◆ **Exercise directions**:
Would you please repeat the data exactly as given?

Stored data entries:
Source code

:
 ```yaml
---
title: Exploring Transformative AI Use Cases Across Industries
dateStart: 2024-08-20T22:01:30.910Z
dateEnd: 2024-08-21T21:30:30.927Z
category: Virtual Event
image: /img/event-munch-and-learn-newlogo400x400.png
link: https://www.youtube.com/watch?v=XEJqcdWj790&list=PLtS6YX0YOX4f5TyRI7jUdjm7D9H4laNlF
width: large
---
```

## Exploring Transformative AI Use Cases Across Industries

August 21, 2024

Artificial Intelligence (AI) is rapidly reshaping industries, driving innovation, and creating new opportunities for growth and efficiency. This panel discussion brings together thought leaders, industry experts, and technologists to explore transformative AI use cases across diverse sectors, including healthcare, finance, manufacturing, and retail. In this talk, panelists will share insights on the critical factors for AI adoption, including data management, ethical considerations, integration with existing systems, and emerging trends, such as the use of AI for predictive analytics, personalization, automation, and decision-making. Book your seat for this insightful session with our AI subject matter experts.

◆ **Response below**:
Source code

:
 ```yaml
---
title: Exploring Transformative AI Use Cases Across Industries
dateStart: 2024-08-20T22:01:30.910Z
dateEnd: 2024-08-21T21:30:30.927Z
category: Virtual Event
image: /img/event-munch-and-learn-newlogo400x400.png
link: https://www.youtube.com/watch?v=XEJqcdWj790&list=PLtS6YX0YOX4f5TyRI7jUdjm7D9H4laNlF
width: large
---
```

## Exploring Transformative AI Use Cases Across Industries

August 21, 2024

Artificial Intelligence (AI) is rapidly reshaping industries, driving innovation, and creating new opportunities for growth and efficiency. This panel discussion brings together thought leaders, industry experts, and technologists to explore transformative AI use cases across diverse sectors, including healthcare, finance, manufacturing, and retail. In this talk, panelists will share insights on the critical factors for AI adoption, including data management, ethical considerations, integration with existing systems, and emerging trends, such as the use of AI for predictive analytics, personalization, automation, and decision-making. Book your seat for this insightful session with our AI subject matter experts.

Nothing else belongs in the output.